— EXERCISE DIRECTIONS —
Please repeat, from the entries that follow, the lines from the one containing "for vaccination certficate" through the one containing "Fig.1: The sample" exactly, adding nothing.

□ □ □ □ □ □ □

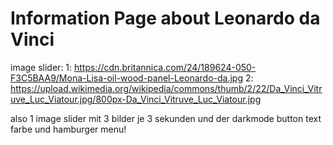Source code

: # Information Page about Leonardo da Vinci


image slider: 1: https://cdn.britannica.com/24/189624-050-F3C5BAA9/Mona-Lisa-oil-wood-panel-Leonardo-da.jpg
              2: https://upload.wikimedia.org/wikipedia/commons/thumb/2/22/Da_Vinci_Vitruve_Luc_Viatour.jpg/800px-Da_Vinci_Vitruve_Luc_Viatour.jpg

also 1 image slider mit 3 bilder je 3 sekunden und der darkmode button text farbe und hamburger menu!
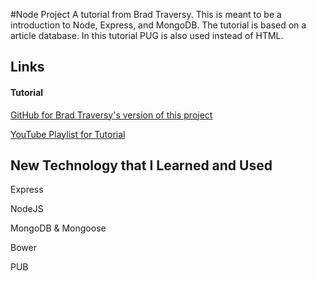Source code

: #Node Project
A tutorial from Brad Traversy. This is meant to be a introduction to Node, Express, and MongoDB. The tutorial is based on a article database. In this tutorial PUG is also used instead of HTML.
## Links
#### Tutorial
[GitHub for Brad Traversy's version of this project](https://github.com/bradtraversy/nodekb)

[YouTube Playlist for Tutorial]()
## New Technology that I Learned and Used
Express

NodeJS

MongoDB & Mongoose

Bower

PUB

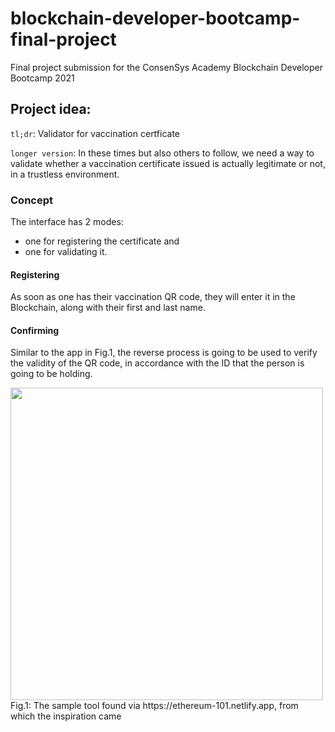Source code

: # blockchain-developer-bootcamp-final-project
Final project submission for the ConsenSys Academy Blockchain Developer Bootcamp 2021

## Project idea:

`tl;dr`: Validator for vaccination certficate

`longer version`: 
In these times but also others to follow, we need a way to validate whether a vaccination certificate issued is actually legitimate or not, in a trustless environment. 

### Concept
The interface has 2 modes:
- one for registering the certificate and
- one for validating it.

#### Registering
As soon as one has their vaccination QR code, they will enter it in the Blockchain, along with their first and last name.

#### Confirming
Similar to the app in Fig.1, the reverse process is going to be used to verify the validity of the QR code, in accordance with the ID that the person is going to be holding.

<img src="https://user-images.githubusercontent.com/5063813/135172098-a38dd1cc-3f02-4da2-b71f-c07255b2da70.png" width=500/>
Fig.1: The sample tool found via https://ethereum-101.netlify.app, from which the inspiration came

□ □ □ □ □ □ □

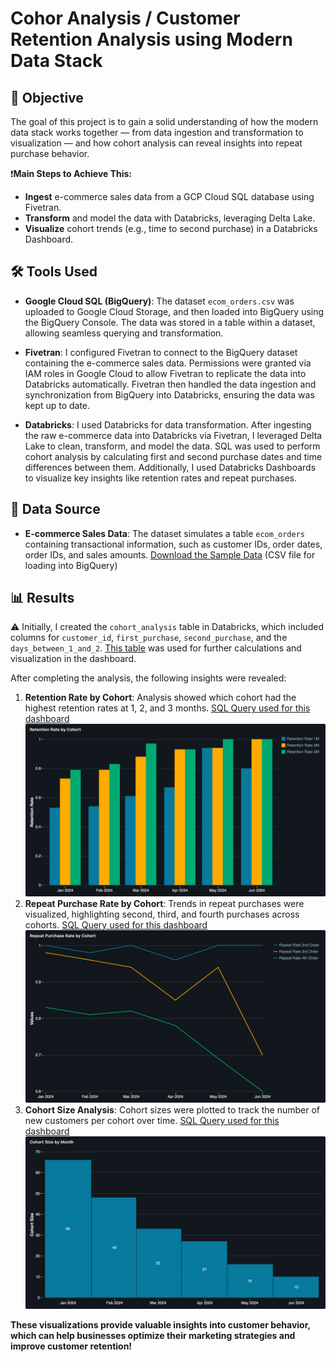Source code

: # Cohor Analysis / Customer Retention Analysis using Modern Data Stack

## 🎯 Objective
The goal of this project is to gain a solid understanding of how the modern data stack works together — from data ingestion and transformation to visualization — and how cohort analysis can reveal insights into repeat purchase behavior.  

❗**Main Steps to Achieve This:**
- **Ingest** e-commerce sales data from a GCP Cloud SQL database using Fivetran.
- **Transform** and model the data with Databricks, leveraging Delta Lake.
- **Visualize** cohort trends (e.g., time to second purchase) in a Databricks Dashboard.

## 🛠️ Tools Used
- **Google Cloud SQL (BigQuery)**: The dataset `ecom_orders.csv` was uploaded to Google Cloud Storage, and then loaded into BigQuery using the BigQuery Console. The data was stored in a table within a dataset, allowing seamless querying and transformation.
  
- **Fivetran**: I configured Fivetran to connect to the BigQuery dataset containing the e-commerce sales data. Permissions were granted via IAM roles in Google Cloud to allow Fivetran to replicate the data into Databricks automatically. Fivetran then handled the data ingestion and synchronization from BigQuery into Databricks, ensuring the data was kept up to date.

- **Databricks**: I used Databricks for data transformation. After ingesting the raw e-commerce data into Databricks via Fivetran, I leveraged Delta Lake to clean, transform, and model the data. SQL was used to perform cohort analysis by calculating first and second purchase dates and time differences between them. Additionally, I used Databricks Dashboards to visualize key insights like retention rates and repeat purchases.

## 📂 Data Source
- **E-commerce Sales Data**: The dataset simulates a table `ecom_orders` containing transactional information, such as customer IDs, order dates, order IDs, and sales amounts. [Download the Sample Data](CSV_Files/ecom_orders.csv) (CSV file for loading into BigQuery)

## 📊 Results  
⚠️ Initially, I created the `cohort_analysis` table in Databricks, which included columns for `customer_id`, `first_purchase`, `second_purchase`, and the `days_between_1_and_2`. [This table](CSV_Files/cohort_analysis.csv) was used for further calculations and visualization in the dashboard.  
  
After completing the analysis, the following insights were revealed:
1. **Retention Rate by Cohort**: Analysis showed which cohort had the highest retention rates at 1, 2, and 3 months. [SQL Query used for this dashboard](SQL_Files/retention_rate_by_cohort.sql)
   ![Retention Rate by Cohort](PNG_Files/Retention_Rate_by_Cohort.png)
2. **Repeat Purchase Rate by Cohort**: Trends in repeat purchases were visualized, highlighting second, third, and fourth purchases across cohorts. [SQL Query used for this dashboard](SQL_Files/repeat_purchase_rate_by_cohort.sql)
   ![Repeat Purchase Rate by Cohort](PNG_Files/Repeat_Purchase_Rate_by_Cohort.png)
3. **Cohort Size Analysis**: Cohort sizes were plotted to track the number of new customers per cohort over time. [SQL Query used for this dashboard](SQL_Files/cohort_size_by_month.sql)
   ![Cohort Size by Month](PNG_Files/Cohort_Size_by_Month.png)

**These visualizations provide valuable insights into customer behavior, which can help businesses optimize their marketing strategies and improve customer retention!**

□ □ □ □ □ □ □

— EXERCISE RESPONSE —
`tl;dr`: Validator for vaccination certficate

`longer version`: 
In these times but also others to follow, we need a way to validate whether a vaccination certificate issued is actually legitimate or not, in a trustless environment. 

### Concept
The interface has 2 modes:
- one for registering the certificate and
- one for validating it.

#### Registering
As soon as one has their vaccination QR code, they will enter it in the Blockchain, along with their first and last name.

#### Confirming
Similar to the app in Fig.1, the reverse process is going to be used to verify the validity of the QR code, in accordance with the ID that the person is going to be holding.

<img src="https://user-images.githubusercontent.com/5063813/135172098-a38dd1cc-3f02-4da2-b71f-c07255b2da70.png" width=500/>
Fig.1: The sample tool found via https://ethereum-101.netlify.app, from which the inspiration came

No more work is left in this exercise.